***** Task input
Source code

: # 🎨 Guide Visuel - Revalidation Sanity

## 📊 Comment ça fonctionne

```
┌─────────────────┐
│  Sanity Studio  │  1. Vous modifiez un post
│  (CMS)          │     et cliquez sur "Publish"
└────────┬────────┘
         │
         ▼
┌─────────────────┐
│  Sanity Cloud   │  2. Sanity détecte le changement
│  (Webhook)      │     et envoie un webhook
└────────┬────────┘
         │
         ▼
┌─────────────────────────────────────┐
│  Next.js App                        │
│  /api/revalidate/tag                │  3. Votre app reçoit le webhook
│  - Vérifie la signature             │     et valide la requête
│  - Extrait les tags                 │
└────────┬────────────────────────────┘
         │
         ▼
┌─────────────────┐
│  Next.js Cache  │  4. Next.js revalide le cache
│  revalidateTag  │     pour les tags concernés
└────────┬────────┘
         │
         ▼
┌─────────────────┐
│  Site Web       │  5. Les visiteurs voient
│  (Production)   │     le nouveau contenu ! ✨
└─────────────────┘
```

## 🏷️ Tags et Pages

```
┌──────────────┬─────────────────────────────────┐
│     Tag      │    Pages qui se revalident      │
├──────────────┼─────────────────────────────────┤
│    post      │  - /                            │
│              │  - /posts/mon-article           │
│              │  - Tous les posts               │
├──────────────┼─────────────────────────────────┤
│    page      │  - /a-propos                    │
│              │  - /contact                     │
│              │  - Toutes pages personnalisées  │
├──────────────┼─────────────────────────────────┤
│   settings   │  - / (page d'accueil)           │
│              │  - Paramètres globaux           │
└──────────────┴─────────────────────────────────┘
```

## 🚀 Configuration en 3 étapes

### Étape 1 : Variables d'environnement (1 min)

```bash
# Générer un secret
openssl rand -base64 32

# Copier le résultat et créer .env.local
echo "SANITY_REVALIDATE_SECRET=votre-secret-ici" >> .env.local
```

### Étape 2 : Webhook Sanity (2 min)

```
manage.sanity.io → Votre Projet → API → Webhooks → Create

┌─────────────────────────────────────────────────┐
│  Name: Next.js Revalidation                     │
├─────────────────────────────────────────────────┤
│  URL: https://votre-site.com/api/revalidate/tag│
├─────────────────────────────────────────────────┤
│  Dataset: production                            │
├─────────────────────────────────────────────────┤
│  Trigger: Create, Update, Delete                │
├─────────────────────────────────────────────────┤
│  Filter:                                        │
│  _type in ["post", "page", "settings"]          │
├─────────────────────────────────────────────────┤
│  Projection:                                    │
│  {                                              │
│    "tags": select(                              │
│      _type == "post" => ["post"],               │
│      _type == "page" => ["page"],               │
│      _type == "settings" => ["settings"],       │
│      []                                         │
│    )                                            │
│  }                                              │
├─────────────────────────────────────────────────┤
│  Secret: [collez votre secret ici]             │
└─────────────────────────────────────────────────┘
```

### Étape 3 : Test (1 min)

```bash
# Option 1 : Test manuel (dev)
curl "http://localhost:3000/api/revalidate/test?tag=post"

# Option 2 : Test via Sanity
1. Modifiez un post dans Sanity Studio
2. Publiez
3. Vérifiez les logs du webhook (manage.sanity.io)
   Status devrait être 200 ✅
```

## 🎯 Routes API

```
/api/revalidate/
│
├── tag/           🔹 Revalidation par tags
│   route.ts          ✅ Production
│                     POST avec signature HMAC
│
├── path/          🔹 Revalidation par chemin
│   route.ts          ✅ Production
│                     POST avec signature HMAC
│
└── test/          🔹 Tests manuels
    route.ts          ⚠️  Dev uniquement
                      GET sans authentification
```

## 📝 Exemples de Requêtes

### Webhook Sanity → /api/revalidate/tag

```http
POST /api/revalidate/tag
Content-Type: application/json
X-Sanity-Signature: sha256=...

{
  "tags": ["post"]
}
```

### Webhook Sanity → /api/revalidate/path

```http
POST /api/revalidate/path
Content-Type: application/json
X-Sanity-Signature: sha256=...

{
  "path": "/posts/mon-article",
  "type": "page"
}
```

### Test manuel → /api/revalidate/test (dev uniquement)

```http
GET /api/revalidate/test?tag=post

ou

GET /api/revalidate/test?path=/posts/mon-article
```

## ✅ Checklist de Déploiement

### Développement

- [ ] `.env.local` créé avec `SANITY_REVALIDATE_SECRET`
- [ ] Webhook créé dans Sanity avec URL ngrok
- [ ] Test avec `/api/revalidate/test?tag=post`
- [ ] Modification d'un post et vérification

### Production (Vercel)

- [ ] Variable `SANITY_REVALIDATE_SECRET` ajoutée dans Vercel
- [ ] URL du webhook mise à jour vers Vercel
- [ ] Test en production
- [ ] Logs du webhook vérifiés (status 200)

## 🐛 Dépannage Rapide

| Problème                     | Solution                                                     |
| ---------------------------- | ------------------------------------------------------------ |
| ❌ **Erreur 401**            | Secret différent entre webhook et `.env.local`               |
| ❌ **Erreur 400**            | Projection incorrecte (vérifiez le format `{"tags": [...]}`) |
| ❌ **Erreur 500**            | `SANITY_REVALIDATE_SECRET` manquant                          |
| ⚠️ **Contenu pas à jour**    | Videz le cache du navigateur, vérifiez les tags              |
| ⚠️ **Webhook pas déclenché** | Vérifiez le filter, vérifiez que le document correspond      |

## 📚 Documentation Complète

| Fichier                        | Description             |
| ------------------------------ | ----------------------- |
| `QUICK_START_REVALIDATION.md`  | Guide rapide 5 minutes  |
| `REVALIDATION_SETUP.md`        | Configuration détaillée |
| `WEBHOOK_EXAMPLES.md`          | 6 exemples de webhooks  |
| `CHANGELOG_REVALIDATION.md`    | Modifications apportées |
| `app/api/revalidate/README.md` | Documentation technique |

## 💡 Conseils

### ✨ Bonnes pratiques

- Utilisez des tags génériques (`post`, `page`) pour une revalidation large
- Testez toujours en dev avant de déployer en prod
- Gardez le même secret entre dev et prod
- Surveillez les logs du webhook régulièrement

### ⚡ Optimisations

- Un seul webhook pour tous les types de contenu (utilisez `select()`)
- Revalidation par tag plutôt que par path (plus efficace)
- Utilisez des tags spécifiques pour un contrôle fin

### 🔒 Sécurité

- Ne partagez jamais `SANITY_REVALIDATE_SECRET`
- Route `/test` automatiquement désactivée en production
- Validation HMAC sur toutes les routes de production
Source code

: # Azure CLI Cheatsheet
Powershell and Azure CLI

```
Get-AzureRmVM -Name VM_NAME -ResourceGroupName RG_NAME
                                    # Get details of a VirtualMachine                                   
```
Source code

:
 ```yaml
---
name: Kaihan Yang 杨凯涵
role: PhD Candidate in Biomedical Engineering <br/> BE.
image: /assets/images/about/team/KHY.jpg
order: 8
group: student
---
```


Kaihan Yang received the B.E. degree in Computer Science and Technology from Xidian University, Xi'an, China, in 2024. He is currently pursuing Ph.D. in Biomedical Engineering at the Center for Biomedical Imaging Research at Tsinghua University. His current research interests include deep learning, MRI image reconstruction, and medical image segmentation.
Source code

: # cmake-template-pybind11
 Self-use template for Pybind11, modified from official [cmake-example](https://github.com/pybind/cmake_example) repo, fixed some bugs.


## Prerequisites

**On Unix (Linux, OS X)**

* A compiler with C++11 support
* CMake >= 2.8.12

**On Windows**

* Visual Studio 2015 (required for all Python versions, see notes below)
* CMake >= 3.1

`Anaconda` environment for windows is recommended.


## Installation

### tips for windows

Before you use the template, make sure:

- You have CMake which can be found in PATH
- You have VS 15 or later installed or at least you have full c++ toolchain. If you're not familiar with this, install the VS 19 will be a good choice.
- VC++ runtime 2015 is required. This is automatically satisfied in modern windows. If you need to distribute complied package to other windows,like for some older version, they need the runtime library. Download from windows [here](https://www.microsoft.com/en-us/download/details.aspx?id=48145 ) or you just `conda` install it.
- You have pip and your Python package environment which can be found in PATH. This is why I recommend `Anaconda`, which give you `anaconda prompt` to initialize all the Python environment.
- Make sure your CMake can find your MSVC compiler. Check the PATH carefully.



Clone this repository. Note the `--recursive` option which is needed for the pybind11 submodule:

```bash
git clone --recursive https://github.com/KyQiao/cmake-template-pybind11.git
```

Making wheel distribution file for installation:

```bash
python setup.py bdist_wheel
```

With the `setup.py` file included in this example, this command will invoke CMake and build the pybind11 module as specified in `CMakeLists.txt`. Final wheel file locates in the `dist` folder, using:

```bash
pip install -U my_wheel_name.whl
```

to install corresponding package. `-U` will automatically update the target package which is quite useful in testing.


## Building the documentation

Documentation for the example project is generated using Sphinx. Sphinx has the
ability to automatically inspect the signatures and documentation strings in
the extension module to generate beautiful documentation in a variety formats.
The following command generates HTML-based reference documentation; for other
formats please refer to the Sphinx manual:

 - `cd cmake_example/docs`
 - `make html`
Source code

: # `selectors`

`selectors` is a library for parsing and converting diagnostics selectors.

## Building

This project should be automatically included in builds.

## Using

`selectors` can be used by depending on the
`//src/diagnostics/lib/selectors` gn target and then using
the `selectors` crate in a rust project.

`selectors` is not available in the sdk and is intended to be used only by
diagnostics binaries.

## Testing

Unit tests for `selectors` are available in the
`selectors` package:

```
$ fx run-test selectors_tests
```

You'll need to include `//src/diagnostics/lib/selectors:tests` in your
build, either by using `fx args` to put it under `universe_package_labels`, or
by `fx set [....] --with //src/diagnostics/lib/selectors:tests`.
**********
Work task:
Find the word "details" in the entries, then copy out every line that has it.

Exercise response:
                                    # Get details of a VirtualMachine                                   
- VC++ runtime 2015 is required. This is automatically satisfied in modern windows. If you need to distribute complied package to other windows,like for some older version, they need the runtime library. Download from windows [here](https://www.microsoft.com/en-us/download/details.aspx?id=48145 ) or you just `conda` install it.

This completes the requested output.